The Contractor expressly warrants that they have no third party to solicit or obtain
this contract in their behalf or to cause or procure the same to be obtained upon
compensation in any way contingent in whole or in part, upon such procurement, and that
they has nor paid or promised or agreed to pay to any third person in consideration of
such procurement or in compensation for service in connection herewith, any brokerage,
commission, or percentage upon the amount to be received by them hereunder, and that
they have not, in estimating the contract price determined by them, included any sum by
reason of any such brokerage, commission or percentage; and that all monies payable to
the Contractor hereunder are free from obligation of any other person for services
rendered or supposed to have been rendered in the procurement of this contract.
Contractor further agrees that any breach of this warrant shall constitute adequate cause
or the annulment of this contract by the Owner, and that the said Owner may retain for its
own use, from any sums due or to become due hereunder, an amount equal to any
brokerage, commission or percentage so paid or agreed to be paid.

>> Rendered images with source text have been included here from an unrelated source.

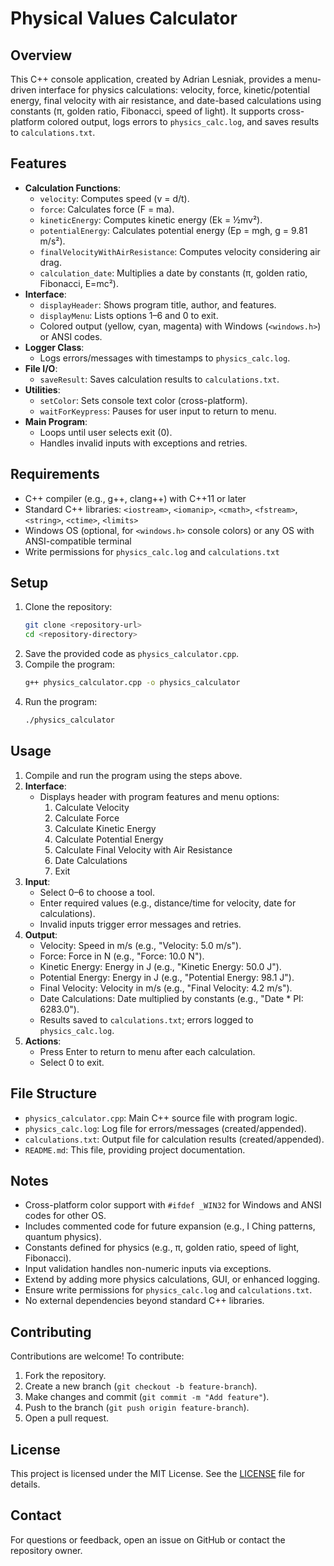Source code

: # Physical Values Calculator

## Overview
This C++ console application, created by Adrian Lesniak, provides a menu-driven interface for physics calculations: velocity, force, kinetic/potential energy, final velocity with air resistance, and date-based calculations using constants (π, golden ratio, Fibonacci, speed of light). It supports cross-platform colored output, logs errors to `physics_calc.log`, and saves results to `calculations.txt`.

## Features
- **Calculation Functions**:
  - `velocity`: Computes speed (v = d/t).
  - `force`: Calculates force (F = ma).
  - `kineticEnergy`: Computes kinetic energy (Ek = ½mv²).
  - `potentialEnergy`: Calculates potential energy (Ep = mgh, g = 9.81 m/s²).
  - `finalVelocityWithAirResistance`: Computes velocity considering air drag.
  - `calculation_date`: Multiplies a date by constants (π, golden ratio, Fibonacci, E=mc²).
- **Interface**:
  - `displayHeader`: Shows program title, author, and features.
  - `displayMenu`: Lists options 1–6 and 0 to exit.
  - Colored output (yellow, cyan, magenta) with Windows (`<windows.h>`) or ANSI codes.
- **Logger Class**:
  - Logs errors/messages with timestamps to `physics_calc.log`.
- **File I/O**:
  - `saveResult`: Saves calculation results to `calculations.txt`.
- **Utilities**:
  - `setColor`: Sets console text color (cross-platform).
  - `waitForKeypress`: Pauses for user input to return to menu.
- **Main Program**:
  - Loops until user selects exit (0).
  - Handles invalid inputs with exceptions and retries.

## Requirements
- C++ compiler (e.g., g++, clang++) with C++11 or later
- Standard C++ libraries: `<iostream>`, `<iomanip>`, `<cmath>`, `<fstream>`, `<string>`, `<ctime>`, `<limits>`
- Windows OS (optional, for `<windows.h>` console colors) or any OS with ANSI-compatible terminal
- Write permissions for `physics_calc.log` and `calculations.txt`

## Setup
1. Clone the repository:
   ```bash
   git clone <repository-url>
   cd <repository-directory>
   ```
2. Save the provided code as `physics_calculator.cpp`.
3. Compile the program:
   ```bash
   g++ physics_calculator.cpp -o physics_calculator
   ```
4. Run the program:
   ```bash
   ./physics_calculator
   ```

## Usage
1. Compile and run the program using the steps above.
2. **Interface**:
   - Displays header with program features and menu options:
     1. Calculate Velocity
     2. Calculate Force
     3. Calculate Kinetic Energy
     4. Calculate Potential Energy
     5. Calculate Final Velocity with Air Resistance
     6. Date Calculations
     0. Exit
3. **Input**:
   - Select 0–6 to choose a tool.
   - Enter required values (e.g., distance/time for velocity, date for calculations).
   - Invalid inputs trigger error messages and retries.
4. **Output**:
   - Velocity: Speed in m/s (e.g., "Velocity: 5.0 m/s").
   - Force: Force in N (e.g., "Force: 10.0 N").
   - Kinetic Energy: Energy in J (e.g., "Kinetic Energy: 50.0 J").
   - Potential Energy: Energy in J (e.g., "Potential Energy: 98.1 J").
   - Final Velocity: Velocity in m/s (e.g., "Final Velocity: 4.2 m/s").
   - Date Calculations: Date multiplied by constants (e.g., "Date * PI: 6283.0").
   - Results saved to `calculations.txt`; errors logged to `physics_calc.log`.
5. **Actions**:
   - Press Enter to return to menu after each calculation.
   - Select 0 to exit.

## File Structure
- `physics_calculator.cpp`: Main C++ source file with program logic.
- `physics_calc.log`: Log file for errors/messages (created/appended).
- `calculations.txt`: Output file for calculation results (created/appended).
- `README.md`: This file, providing project documentation.

## Notes
- Cross-platform color support with `#ifdef _WIN32` for Windows and ANSI codes for other OS.
- Includes commented code for future expansion (e.g., I Ching patterns, quantum physics).
- Constants defined for physics (e.g., π, golden ratio, speed of light, Fibonacci).
- Input validation handles non-numeric inputs via exceptions.
- Extend by adding more physics calculations, GUI, or enhanced logging.
- Ensure write permissions for `physics_calc.log` and `calculations.txt`.
- No external dependencies beyond standard C++ libraries.

## Contributing
Contributions are welcome! To contribute:
1. Fork the repository.
2. Create a new branch (`git checkout -b feature-branch`).
3. Make changes and commit (`git commit -m "Add feature"`).
4. Push to the branch (`git push origin feature-branch`).
5. Open a pull request.

## License
This project is licensed under the MIT License. See the [LICENSE](LICENSE) file for details.

## Contact
For questions or feedback, open an issue on GitHub or contact the repository owner.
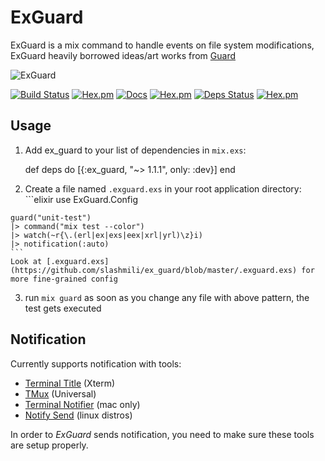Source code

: # ExGuard

ExGuard is a mix command to handle events on file system modifications, ExGuard heavily borrowed ideas/art works from [Guard](https://github.com/guard/guard)

![ExGuard](https://github.com/slashmili/ex_guard/raw/master/logo.png)


[![Build Status](https://travis-ci.org/slashmili/ex_guard.svg?branch=master)](https://travis-ci.org/slashmili/ex_guard)
[![Hex.pm](https://img.shields.io/hexpm/v/ex_guard.svg)](https://hex.pm/packages/ex_guard)
[![Docs](https://img.shields.io/badge/docs-latest-brightgreen.svg?style=flat)](https://hexdocs.pm/ex_guard/)
[![Hex.pm](https://img.shields.io/hexpm/dt/ex_guard.svg)](https://hex.pm/packages/ex_guard)
[![Deps Status](https://beta.hexfaktor.org/badge/all/github/slashmili/ex_guard.svg)](https://beta.hexfaktor.org/github/slashmili/ex_guard)
[![Hex.pm](https://img.shields.io/hexpm/l/ex_guard.svg)]()


## Usage

  1. Add ex_guard to your list of dependencies in `mix.exs`:

        def deps do
          [{:ex_guard, "~> 1.1.1", only: :dev}]
        end

  2. Create a file named `.exguard.exs` in your root application directory:
    ```elixir
    use ExGuard.Config

    guard("unit-test")
    |> command("mix test --color")
    |> watch(~r{\.(erl|ex|exs|eex|xrl|yrl)\z}i)
    |> notification(:auto)
    ```
    Look at [.exguard.exs](https://github.com/slashmili/ex_guard/blob/master/.exguard.exs) for more fine-grained config
  3. run `mix guard` as soon as you change any file with above pattern, the test gets executed

## Notification
Currently supports notification with tools:
* [Terminal Title](http://tldp.org/HOWTO/Xterm-Title-3.html) (Xterm)
* [TMux](http://tmux.github.io/) (Universal)
* [Terminal Notifier](https://github.com/julienXX/terminal-notifier) (mac only)
* [Notify Send](http://ss64.com/bash/notify-send.html) (linux distros)

In order to _ExGuard_ sends notification, you need to make sure these tools are setup properly.
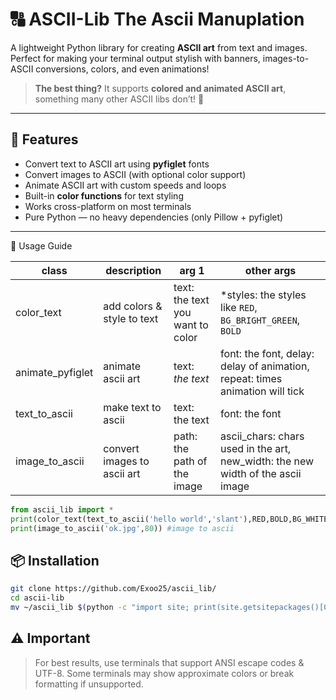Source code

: # 🔠 ASCII-Lib The Ascii Manuplation

A lightweight Python library for creating **ASCII art** from text and images.  
Perfect for making your terminal output stylish with banners, images-to-ASCII conversions, colors, and even animations!  

> **The best thing?** It supports **colored and animated ASCII art**, something many other ASCII libs don’t! 🚀

---

## 🚀 Features

- Convert text to ASCII art using **pyfiglet** fonts  
- Convert images to ASCII (with optional color support)  
- Animate ASCII art with custom speeds and loops  
- Built-in **color functions** for text styling  
- Works cross-platform on most terminals  
- Pure Python — no heavy dependencies (only Pillow + pyfiglet)

---

📸 Usage Guide

| class           | description                  | arg 1                           | other args                                                                      |
|-----------------|------------------------------|---------------------------------|---------------------------------------------------------------------------------|
| color_text      | add colors & style to text   | text: the text you want to color| *styles: the styles like `RED`, `BG_BRIGHT_GREEN`, `BOLD`                       |
| animate_pyfiglet| animate ascii art            | text: *the text*                | font: the font, delay: delay of animation, repeat: times animation will tick    |
| text_to_ascii   | make text to ascii           | text: the text                  | font: the font                                                                  |
| image_to_ascii  | convert images to ascii art  | path: the path of the image     | ascii_chars: chars used in the art, new_width: the new width of the ascii image |

```python
from ascii_lib import *
print(color_text(text_to_ascii('hello world','slant'),RED,BOLD,BG_WHITE)) #colored Ascii
print(image_to_ascii('ok.jpg',80)) #image to ascii
```

## 📦 Installation

```bash
git clone https://github.com/Exoo25/ascii_lib/
cd ascii-lib
mv ~/ascii_lib $(python -c "import site; print(site.getsitepackages()[0])")/
```

## ⚠️ Important

> For best results, use terminals that support ANSI escape codes & UTF-8.
> Some terminals may show approximate colors or break formatting if unsupported.
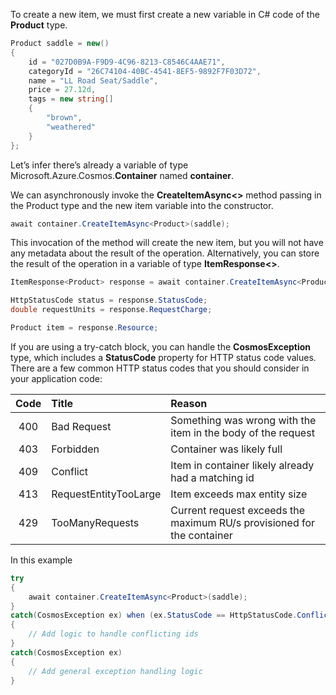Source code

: To create a new item, we must first create a new variable in C# code of the **Product** type.

```csharp
Product saddle = new()
{
    id = "027D0B9A-F9D9-4C96-8213-C8546C4AAE71",
    categoryId = "26C74104-40BC-4541-8EF5-9892F7F03D72",
    name = "LL Road Seat/Saddle",
    price = 27.12d,
    tags = new string[] 
    {
        "brown",
        "weathered"
    }
};
```

Let’s infer there’s already a variable of type Microsoft.Azure.Cosmos.**Container** named **container**.

We can asynchronously invoke the **CreateItemAsync\<\>** method passing in the Product type and the new item variable into the constructor.

```csharp
await container.CreateItemAsync<Product>(saddle);
```

This invocation of the method will create the new item, but you will not have any metadata about the result of the operation. Alternatively, you can store the result of the operation in a variable of type **ItemResponse\<\>**.

```csharp
ItemResponse<Product> response = await container.CreateItemAsync<Product>(saddle);

HttpStatusCode status = response.StatusCode;
double requestUnits = response.RequestCharge;

Product item = response.Resource;
```

If you are using a try-catch block, you can handle the **CosmosException** type, which includes a **StatusCode** property for HTTP status code values. There are a few common HTTP status codes that you should consider in your application code:

| Code | Title | Reason |
| :---: | :--- | :--- |
| 400 | Bad Request | Something was wrong with the item in the body of the request |
| 403 | Forbidden | Container was likely full |
| 409 | Conflict | Item in container likely already had a matching id |
| 413 | RequestEntityTooLarge | Item exceeds max entity size |
| 429 | TooManyRequests | Current request exceeds the maximum RU/s provisioned for the container |

In this example

```csharp
try
{
    await container.CreateItemAsync<Product>(saddle);
}
catch(CosmosException ex) when (ex.StatusCode == HttpStatusCode.Conflict)
{
    // Add logic to handle conflicting ids
}
catch(CosmosException ex) 
{
    // Add general exception handling logic
}
```
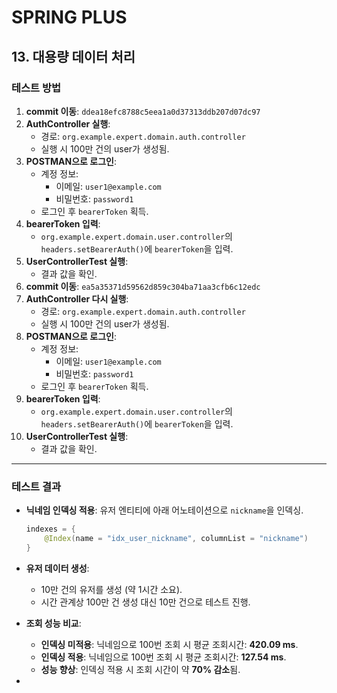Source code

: # SPRING PLUS

## 13. 대용량 데이터 처리

### 테스트 방법

1. **commit 이동**: `ddea18efc8788c5eea1a0d37313ddb207d07dc97`
2. **AuthController 실행**:
    - 경로: `org.example.expert.domain.auth.controller`
    - 실행 시 100만 건의 user가 생성됨.
3. **POSTMAN으로 로그인**:
    - 계정 정보:
        - 이메일: `user1@example.com`
        - 비밀번호: `password1`
    - 로그인 후 `bearerToken` 획득.
4. **bearerToken 입력**:
    - `org.example.expert.domain.user.controller`의 `headers.setBearerAuth()`에 `bearerToken`을 입력.
5. **UserControllerTest 실행**:
    - 결과 값을 확인.
6. **commit 이동**: `ea5a35371d59562d859c304ba71aa3cfb6c12edc`
7. **AuthController 다시 실행**:
    - 경로: `org.example.expert.domain.auth.controller`
    - 실행 시 100만 건의 user가 생성됨.
8. **POSTMAN으로 로그인**:
    - 계정 정보:
        - 이메일: `user1@example.com`
        - 비밀번호: `password1`
    - 로그인 후 `bearerToken` 획득.
9. **bearerToken 입력**:
    - `org.example.expert.domain.user.controller`의 `headers.setBearerAuth()`에 `bearerToken`을 입력.
10. **UserControllerTest 실행**:
    - 결과 값을 확인.

---

### 테스트 결과

- **닉네임 인덱싱 적용**:
  유저 엔티티에 아래 어노테이션으로 `nickname`을 인덱싱.
  ```java
  indexes = {
      @Index(name = "idx_user_nickname", columnList = "nickname")
  }
  ```

- **유저 데이터 생성**:
    - 10만 건의 유저를 생성 (약 1시간 소요).
    - 시간 관계상 100만 건 생성 대신 10만 건으로 테스트 진행.

- **조회 성능 비교**:
    - **인덱싱 미적용**: 닉네임으로 100번 조회 시 평균 조회시간: **420.09 ms**.
    - **인덱싱 적용**: 닉네임으로 100번 조회 시 평균 조회시간: **127.54 ms**.
    - **성능 향상**: 인덱싱 적용 시 조회 시간이 약 **70% 감소**됨.

-
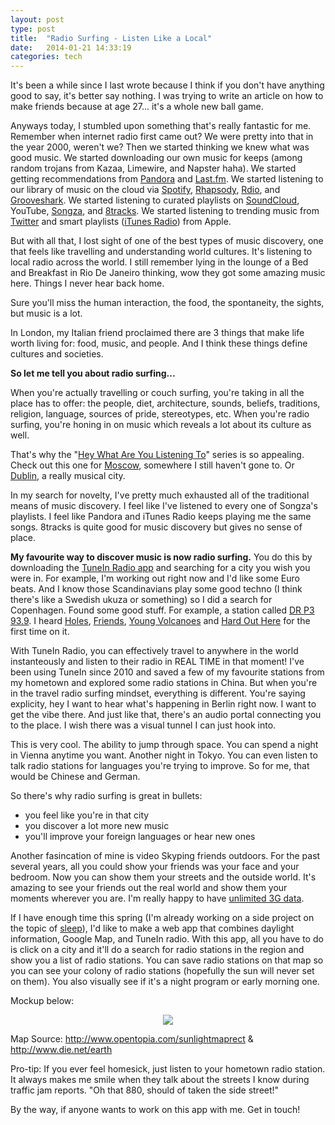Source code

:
 ```yaml
---
layout: post
type: post
title:  "Radio Surfing - Listen Like a Local"
date:   2014-01-21 14:33:19
categories: tech
---
```


It's been a while since I last wrote because I think if you don't have anything good to say, it's better say nothing. I was trying to write an article on how to make friends because at age 27... it's a whole new ball game.

Anyways today, I stumbled upon something that's really fantastic for me. Remember when internet radio first came out? We were pretty into that in the year 2000, weren't we? Then we started thinking we knew what was good music. We started downloading our own music for keeps (among random trojans from Kazaa, Limewire, and Napster haha). We started getting recommendations from <a href="http://www.pandora.com/" target="_blank">Pandora</a> and <a href="http://www.last.fm/" target="_blank">Last.fm</a>. We started listening to our library of music on the cloud via <a href="https://www.spotify.com" target="_blank">Spotify</a>, <a href="http://rhapsody.com/" target="_blank">Rhapsody</a>, <a href="http://www.rdio.com/" target="_blank">Rdio</a>, and <a href="http://grooveshark.com/" target="_blank">Grooveshark</a>. We started listening to curated playlists on <a href="https://soundcloud.com/stream" target="_blank">SoundCloud</a>, YouTube, <a href="http://songza.com/" target="_blank">Songza</a>, and <a href="http://8tracks.com/" target="_blank">8tracks</a>. We started listening to trending music from <a href="https://music.twitter.com/i/chart/pop" target="_blank">Twitter</a> and smart playlists (<a href="http://www.apple.com/itunes/itunes-radio/" target="_blank">iTunes Radio</a>) from Apple.

But with all that, I lost sight of one of the best types of music discovery, one that feels like travelling and understanding world cultures. It's listening to local radio across the world. I still remember lying in the lounge of a Bed and Breakfast in Rio De Janeiro thinking, wow they got some amazing music here. Things I never hear back home.

Sure you'll miss the human interaction, the food, the spontaneity, the sights, but music is a lot.

In London, my Italian friend proclaimed there are 3 things that make life worth living for: food, music, and people. And I think these things define cultures and societies.

<strong>So let me tell you about radio surfing...</strong>

When you're actually travelling or couch surfing, you're taking in all the place has to offer: the people, diet, architecture, sounds, beliefs, traditions, religion, language, sources of pride, stereotypes, etc. When you're radio surfing, you're honing in on music which reveals a lot about its culture as well.

That's why the "<a href="http://www.youtube.com/watch?v=KiogaJADvPw" target="_blank">Hey What Are You Listening To</a>" series is so appealing. Check out this one for <a href="http://www.youtube.com/watch?v=N9PbpW0E-Pk" target="_blank">Moscow</a>, somewhere I still haven't gone to. Or <a href="http://www.youtube.com/watch?v=YCh2Hcvcdew" target="_blank">Dublin</a>, a really musical city.

In my search for novelty, I've pretty much exhausted all of the traditional means of music discovery. I feel like I've listened to every one of Songza's playlists. I feel like Pandora and iTunes Radio keeps playing me the same songs. 8tracks is quite good for music discovery but gives no sense of place.

<strong>My favourite way to discover music is now radio surfing.</strong> You do this by downloading the <a href="http://tunein.com/get-tunein/" target="_blank">TuneIn Radio app</a> and searching for a city you wish you were in. For example, I'm working out right now and I'd like some Euro beats. And I know those Scandinavians play some good techno (I think there's like a Swedish ukuza or something) so I did a search for Copenhagen. Found some good stuff. For example, a station called <a href="http://tunein.com/radio/DR-P3-939-s24861/" target="_blank">DR P3 93.9</a>. I heard <a href="http://www.youtube.com/watch?v=OW7WH2j4Y3o" target="_blank">Holes</a>, <a href="http://www.youtube.com/watch?v=P881c81Cqpg">Friends</a>, <a href="http://www.youtube.com/watch?v=2ZvHkOAtUYQ" target="_blank">Young Volcanoes</a> and <a href="http://www.youtube.com/watch?v=E0CazRHB0so" target="_blank">Hard Out Here</a> for the first time on it.

With TuneIn Radio, you can effectively travel to anywhere in the world instanteously and listen to their radio in REAL TIME in that moment! I've been using TuneIn since 2010 and saved a few of my favourite stations from my hometown and explored some radio stations in China. But when you're in the travel radio surfing mindset, everything is different. You're saying explicity, hey I want to hear what's happening in Berlin right now. I want to get the vibe there. And just like that, there's an audio portal connecting you to the place. I wish there was a visual tunnel I can just hook into.

This is very cool. The ability to jump through space. You can spend a night in Vienna anytime you want. Another night in Tokyo. You can even listen to talk radio stations for languages you're trying to improve. So for me, that would be Chinese and German.

So there's why radio surfing is great in bullets:
<ul class="bullets">
	<li>you feel like you're in that city</li>
	<li>you discover a lot more new music</li>
	<li>you'll improve your foreign languages or hear new ones</li>
</ul>

Another fasincation of mine is video Skyping friends outdoors. For the past several years, all you could show your friends was your face and your bedroom. Now you can show them your streets and the outside world. It's amazing to see your friends out the real world and show them your moments wherever you are. I'm really happy to have <a href="www.taigeair.com/how-to-use-iphone-5s-on-wind/">unlimited 3G data</a>.

If I have enough time this spring (I'm already working on a side project on the topic of <a href="http://www.sleepmoo.com" target="_blank">sleep</a>), I'd like to make a web app that combines daylight information, Google Map, and TuneIn radio. With this app, all you have to do is click on a city and it'll do a search for radio stations in the region and show you a list of radio stations. You can save radio stations on that map so you can see your colony of radio stations (hopefully the sun will never set on them). You also visually see if it's a night program or early morning one.

Mockup below:
<center>
<img src="{{site.url}}/assets/posts/radio-surfing-app.jpg" >
</center>

Map Source: <a href="http://www.opentopia.com/sunlightmaprect.html" target="_blank">http://www.opentopia.com/sunlightmaprect</a> &amp; <a href="http://www.die.net/earth/" target="_blank">http://www.die.net/earth</a>

Pro-tip: If you ever feel homesick, just listen to your hometown radio station. It always makes me smile when they talk about the streets I know during traffic jam reports. "Oh that 880, should of taken the side street!"

By the way, if anyone wants to work on this app with me. Get in touch!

All work required in carrying out this contract shall be performed under direct
supervision of the Owner or its representative in compliance with the laws of the State of
Nebraska.
Contractor also states that they will comply with Fair Labor Standards in the
performance of this contract.
That the Contractor further agrees to supply and pay all just claims for materials,
supplies, tools, fuels, lubricants, equipment, rental, machinery insurance premiums and
services used or consumed in the construction of the work by them or any of their
subcontractors in carrying out the provisions of this contract, and further agrees that the
Contractor's Bond shall be held to cover all such claims.
That in consideration of the foregoing, the Owner hereby agrees to pay the
Contractor promptly the amounts for each unit installed set forth herein subject to the
conditions set forth in this contract or any part thereof as herein described.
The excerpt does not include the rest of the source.